> EXERCISE DESCRIPTION: Where a line below includes the word "الناس", copy that line.

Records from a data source

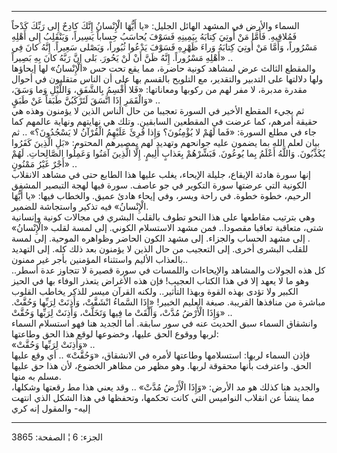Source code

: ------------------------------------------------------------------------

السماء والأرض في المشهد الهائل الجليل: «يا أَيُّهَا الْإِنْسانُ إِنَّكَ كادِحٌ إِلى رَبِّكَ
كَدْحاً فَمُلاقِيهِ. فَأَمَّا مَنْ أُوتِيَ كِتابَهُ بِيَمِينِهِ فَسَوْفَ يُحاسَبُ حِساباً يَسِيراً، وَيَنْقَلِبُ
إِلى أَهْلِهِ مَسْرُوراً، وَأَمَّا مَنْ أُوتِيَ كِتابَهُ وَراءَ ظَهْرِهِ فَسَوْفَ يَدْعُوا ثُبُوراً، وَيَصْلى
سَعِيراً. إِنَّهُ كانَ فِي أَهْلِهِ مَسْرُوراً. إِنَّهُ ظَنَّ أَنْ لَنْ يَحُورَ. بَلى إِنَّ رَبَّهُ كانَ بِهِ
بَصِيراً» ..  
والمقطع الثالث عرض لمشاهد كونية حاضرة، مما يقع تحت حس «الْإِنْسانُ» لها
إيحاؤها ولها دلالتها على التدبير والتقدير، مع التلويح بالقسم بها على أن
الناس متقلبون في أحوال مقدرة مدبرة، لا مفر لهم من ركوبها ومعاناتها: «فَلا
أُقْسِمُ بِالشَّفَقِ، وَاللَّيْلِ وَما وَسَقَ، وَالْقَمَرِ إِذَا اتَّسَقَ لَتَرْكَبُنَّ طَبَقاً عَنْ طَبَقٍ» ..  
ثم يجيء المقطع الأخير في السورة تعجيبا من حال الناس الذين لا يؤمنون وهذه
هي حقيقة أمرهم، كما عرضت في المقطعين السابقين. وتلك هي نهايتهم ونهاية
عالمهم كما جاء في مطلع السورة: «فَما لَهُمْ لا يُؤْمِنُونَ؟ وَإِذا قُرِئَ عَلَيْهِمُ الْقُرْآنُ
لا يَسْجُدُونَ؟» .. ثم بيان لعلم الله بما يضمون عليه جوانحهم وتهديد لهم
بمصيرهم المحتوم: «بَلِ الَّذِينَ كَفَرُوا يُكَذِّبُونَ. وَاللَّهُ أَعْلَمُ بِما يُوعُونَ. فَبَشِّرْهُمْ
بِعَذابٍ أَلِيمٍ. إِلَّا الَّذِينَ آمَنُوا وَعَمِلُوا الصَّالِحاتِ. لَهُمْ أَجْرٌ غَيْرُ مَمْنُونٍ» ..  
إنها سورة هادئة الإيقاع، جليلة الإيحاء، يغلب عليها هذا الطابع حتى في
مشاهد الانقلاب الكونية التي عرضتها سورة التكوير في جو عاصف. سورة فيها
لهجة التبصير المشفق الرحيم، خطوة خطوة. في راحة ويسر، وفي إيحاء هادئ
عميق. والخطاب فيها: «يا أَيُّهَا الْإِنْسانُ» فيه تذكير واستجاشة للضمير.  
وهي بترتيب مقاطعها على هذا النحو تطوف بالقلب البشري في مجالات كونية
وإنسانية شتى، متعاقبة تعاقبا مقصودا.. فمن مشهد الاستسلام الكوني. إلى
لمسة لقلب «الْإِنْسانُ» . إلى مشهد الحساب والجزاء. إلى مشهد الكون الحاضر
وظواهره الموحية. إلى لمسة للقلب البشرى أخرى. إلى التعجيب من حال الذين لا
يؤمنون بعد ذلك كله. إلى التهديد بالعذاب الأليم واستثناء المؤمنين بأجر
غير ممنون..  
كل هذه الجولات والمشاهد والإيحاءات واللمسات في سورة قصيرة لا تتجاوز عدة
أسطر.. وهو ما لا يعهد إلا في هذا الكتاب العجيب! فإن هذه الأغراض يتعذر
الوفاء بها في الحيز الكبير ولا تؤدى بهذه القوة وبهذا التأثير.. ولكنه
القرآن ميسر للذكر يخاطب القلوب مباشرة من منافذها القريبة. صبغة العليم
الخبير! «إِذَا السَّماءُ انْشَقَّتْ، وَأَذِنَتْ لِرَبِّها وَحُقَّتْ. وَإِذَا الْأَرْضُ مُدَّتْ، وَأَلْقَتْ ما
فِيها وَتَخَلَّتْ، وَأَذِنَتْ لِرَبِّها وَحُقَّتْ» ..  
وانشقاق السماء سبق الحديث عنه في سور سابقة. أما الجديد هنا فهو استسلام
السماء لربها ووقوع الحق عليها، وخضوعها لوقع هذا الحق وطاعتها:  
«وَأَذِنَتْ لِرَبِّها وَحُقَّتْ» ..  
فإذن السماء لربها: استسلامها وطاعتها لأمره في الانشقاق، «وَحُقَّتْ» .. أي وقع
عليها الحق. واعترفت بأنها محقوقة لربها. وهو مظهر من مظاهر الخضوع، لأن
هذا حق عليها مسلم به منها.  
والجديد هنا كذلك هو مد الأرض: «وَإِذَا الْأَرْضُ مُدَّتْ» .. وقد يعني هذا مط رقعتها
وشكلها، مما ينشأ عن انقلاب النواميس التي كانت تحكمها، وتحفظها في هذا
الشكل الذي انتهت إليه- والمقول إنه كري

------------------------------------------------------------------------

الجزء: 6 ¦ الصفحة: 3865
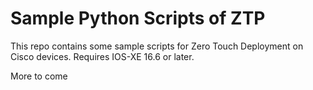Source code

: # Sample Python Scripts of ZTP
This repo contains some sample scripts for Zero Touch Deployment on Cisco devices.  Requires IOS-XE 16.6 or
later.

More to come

> WRITTEN REPLY:
الناس متقلبون في أحوال مقدرة مدبرة، لا مفر لهم من ركوبها ومعاناتها: «فَلا
ثم يجيء المقطع الأخير في السورة تعجيبا من حال الناس الذين لا يؤمنون وهذه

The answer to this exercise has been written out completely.